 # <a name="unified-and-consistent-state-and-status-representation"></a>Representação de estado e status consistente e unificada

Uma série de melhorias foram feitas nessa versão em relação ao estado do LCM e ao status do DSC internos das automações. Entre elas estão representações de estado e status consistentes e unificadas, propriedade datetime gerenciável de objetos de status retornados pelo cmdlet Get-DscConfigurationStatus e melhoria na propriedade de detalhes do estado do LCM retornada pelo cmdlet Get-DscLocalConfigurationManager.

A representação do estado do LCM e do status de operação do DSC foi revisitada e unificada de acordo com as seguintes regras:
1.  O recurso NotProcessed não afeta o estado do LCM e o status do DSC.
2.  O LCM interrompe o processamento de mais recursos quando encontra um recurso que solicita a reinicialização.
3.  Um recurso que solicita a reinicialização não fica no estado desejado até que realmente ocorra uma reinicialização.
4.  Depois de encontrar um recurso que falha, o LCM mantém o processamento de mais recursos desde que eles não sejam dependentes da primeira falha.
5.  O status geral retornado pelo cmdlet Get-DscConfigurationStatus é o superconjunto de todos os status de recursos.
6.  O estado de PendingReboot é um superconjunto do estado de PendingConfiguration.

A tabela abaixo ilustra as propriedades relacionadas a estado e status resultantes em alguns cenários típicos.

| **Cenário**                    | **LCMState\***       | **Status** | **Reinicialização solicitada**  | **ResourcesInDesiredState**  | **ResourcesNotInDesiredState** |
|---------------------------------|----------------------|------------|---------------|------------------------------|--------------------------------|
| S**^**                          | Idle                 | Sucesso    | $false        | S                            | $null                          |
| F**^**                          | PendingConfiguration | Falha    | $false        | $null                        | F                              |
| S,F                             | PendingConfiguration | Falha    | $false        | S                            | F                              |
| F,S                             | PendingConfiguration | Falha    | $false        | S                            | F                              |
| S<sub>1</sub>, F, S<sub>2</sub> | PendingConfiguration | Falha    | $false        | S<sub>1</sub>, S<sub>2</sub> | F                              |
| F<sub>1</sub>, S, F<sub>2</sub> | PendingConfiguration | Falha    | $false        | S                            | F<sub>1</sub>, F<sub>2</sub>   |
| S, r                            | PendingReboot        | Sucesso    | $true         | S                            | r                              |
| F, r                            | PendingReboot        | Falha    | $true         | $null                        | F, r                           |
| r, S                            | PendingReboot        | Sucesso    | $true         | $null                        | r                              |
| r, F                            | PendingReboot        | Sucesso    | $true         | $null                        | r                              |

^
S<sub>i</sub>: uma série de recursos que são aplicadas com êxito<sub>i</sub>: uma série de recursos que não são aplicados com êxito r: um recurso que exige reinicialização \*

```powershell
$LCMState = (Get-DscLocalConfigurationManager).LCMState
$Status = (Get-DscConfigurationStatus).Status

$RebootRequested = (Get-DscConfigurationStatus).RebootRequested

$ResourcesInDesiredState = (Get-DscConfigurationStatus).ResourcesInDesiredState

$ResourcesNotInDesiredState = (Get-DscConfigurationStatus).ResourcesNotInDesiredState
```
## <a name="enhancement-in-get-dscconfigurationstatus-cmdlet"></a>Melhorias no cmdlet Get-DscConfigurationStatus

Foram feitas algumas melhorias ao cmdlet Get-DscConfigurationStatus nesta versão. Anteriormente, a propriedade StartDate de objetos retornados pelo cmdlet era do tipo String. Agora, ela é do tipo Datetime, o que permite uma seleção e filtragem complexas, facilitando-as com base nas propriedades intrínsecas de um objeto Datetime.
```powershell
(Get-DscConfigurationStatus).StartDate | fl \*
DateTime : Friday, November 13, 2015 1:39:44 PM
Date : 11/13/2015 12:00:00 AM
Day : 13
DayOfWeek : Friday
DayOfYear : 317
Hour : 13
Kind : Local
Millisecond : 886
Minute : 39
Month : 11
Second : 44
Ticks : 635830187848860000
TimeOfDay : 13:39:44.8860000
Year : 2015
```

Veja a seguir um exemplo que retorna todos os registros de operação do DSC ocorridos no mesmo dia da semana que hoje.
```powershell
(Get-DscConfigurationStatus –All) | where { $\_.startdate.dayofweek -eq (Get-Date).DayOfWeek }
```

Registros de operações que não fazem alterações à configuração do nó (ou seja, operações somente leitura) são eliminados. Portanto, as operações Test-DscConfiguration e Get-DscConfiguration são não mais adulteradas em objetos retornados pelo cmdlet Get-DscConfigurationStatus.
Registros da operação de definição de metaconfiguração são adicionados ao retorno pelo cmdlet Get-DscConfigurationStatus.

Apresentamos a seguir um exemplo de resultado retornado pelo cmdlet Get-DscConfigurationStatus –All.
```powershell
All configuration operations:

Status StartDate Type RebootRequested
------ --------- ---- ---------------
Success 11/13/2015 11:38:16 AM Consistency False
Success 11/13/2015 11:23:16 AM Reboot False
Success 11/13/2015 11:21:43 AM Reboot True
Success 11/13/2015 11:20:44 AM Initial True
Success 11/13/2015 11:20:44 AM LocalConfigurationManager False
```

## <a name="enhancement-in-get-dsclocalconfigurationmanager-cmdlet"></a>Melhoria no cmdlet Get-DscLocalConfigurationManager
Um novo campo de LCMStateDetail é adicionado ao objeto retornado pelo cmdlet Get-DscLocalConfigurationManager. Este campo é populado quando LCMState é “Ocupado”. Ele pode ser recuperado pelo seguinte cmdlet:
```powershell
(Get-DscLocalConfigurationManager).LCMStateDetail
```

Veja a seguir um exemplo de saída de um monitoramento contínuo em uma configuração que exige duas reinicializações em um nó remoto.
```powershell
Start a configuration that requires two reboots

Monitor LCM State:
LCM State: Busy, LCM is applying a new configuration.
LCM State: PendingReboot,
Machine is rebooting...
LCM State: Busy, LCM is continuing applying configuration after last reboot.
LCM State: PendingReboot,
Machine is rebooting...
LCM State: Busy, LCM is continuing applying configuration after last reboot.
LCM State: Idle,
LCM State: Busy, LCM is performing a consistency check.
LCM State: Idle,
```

============

ABOUT THIS EXERCISE:
Print all the data exactly as shown above.

RESPONSE AREA:
 # <a name="unified-and-consistent-state-and-status-representation"></a>Representação de estado e status consistente e unificada

Uma série de melhorias foram feitas nessa versão em relação ao estado do LCM e ao status do DSC internos das automações. Entre elas estão representações de estado e status consistentes e unificadas, propriedade datetime gerenciável de objetos de status retornados pelo cmdlet Get-DscConfigurationStatus e melhoria na propriedade de detalhes do estado do LCM retornada pelo cmdlet Get-DscLocalConfigurationManager.

A representação do estado do LCM e do status de operação do DSC foi revisitada e unificada de acordo com as seguintes regras:
1.  O recurso NotProcessed não afeta o estado do LCM e o status do DSC.
2.  O LCM interrompe o processamento de mais recursos quando encontra um recurso que solicita a reinicialização.
3.  Um recurso que solicita a reinicialização não fica no estado desejado até que realmente ocorra uma reinicialização.
4.  Depois de encontrar um recurso que falha, o LCM mantém o processamento de mais recursos desde que eles não sejam dependentes da primeira falha.
5.  O status geral retornado pelo cmdlet Get-DscConfigurationStatus é o superconjunto de todos os status de recursos.
6.  O estado de PendingReboot é um superconjunto do estado de PendingConfiguration.

A tabela abaixo ilustra as propriedades relacionadas a estado e status resultantes em alguns cenários típicos.

| **Cenário**                    | **LCMState\***       | **Status** | **Reinicialização solicitada**  | **ResourcesInDesiredState**  | **ResourcesNotInDesiredState** |
|---------------------------------|----------------------|------------|---------------|------------------------------|--------------------------------|
| S**^**                          | Idle                 | Sucesso    | $false        | S                            | $null                          |
| F**^**                          | PendingConfiguration | Falha    | $false        | $null                        | F                              |
| S,F                             | PendingConfiguration | Falha    | $false        | S                            | F                              |
| F,S                             | PendingConfiguration | Falha    | $false        | S                            | F                              |
| S<sub>1</sub>, F, S<sub>2</sub> | PendingConfiguration | Falha    | $false        | S<sub>1</sub>, S<sub>2</sub> | F                              |
| F<sub>1</sub>, S, F<sub>2</sub> | PendingConfiguration | Falha    | $false        | S                            | F<sub>1</sub>, F<sub>2</sub>   |
| S, r                            | PendingReboot        | Sucesso    | $true         | S                            | r                              |
| F, r                            | PendingReboot        | Falha    | $true         | $null                        | F, r                           |
| r, S                            | PendingReboot        | Sucesso    | $true         | $null                        | r                              |
| r, F                            | PendingReboot        | Sucesso    | $true         | $null                        | r                              |

^
S<sub>i</sub>: uma série de recursos que são aplicadas com êxito<sub>i</sub>: uma série de recursos que não são aplicados com êxito r: um recurso que exige reinicialização \*

```powershell
$LCMState = (Get-DscLocalConfigurationManager).LCMState
$Status = (Get-DscConfigurationStatus).Status

$RebootRequested = (Get-DscConfigurationStatus).RebootRequested

$ResourcesInDesiredState = (Get-DscConfigurationStatus).ResourcesInDesiredState

$ResourcesNotInDesiredState = (Get-DscConfigurationStatus).ResourcesNotInDesiredState
```
## <a name="enhancement-in-get-dscconfigurationstatus-cmdlet"></a>Melhorias no cmdlet Get-DscConfigurationStatus

Foram feitas algumas melhorias ao cmdlet Get-DscConfigurationStatus nesta versão. Anteriormente, a propriedade StartDate de objetos retornados pelo cmdlet era do tipo String. Agora, ela é do tipo Datetime, o que permite uma seleção e filtragem complexas, facilitando-as com base nas propriedades intrínsecas de um objeto Datetime.
```powershell
(Get-DscConfigurationStatus).StartDate | fl \*
DateTime : Friday, November 13, 2015 1:39:44 PM
Date : 11/13/2015 12:00:00 AM
Day : 13
DayOfWeek : Friday
DayOfYear : 317
Hour : 13
Kind : Local
Millisecond : 886
Minute : 39
Month : 11
Second : 44
Ticks : 635830187848860000
TimeOfDay : 13:39:44.8860000
Year : 2015
```

Veja a seguir um exemplo que retorna todos os registros de operação do DSC ocorridos no mesmo dia da semana que hoje.
```powershell
(Get-DscConfigurationStatus –All) | where { $\_.startdate.dayofweek -eq (Get-Date).DayOfWeek }
```

Registros de operações que não fazem alterações à configuração do nó (ou seja, operações somente leitura) são eliminados. Portanto, as operações Test-DscConfiguration e Get-DscConfiguration são não mais adulteradas em objetos retornados pelo cmdlet Get-DscConfigurationStatus.
Registros da operação de definição de metaconfiguração são adicionados ao retorno pelo cmdlet Get-DscConfigurationStatus.

Apresentamos a seguir um exemplo de resultado retornado pelo cmdlet Get-DscConfigurationStatus –All.
```powershell
All configuration operations:

Status StartDate Type RebootRequested
------ --------- ---- ---------------
Success 11/13/2015 11:38:16 AM Consistency False
Success 11/13/2015 11:23:16 AM Reboot False
Success 11/13/2015 11:21:43 AM Reboot True
Success 11/13/2015 11:20:44 AM Initial True
Success 11/13/2015 11:20:44 AM LocalConfigurationManager False
```

## <a name="enhancement-in-get-dsclocalconfigurationmanager-cmdlet"></a>Melhoria no cmdlet Get-DscLocalConfigurationManager
Um novo campo de LCMStateDetail é adicionado ao objeto retornado pelo cmdlet Get-DscLocalConfigurationManager. Este campo é populado quando LCMState é “Ocupado”. Ele pode ser recuperado pelo seguinte cmdlet:
```powershell
(Get-DscLocalConfigurationManager).LCMStateDetail
```

Veja a seguir um exemplo de saída de um monitoramento contínuo em uma configuração que exige duas reinicializações em um nó remoto.
```powershell
Start a configuration that requires two reboots

Monitor LCM State:
LCM State: Busy, LCM is applying a new configuration.
LCM State: PendingReboot,
Machine is rebooting...
LCM State: Busy, LCM is continuing applying configuration after last reboot.
LCM State: PendingReboot,
Machine is rebooting...
LCM State: Busy, LCM is continuing applying configuration after last reboot.
LCM State: Idle,
LCM State: Busy, LCM is performing a consistency check.
LCM State: Idle,
```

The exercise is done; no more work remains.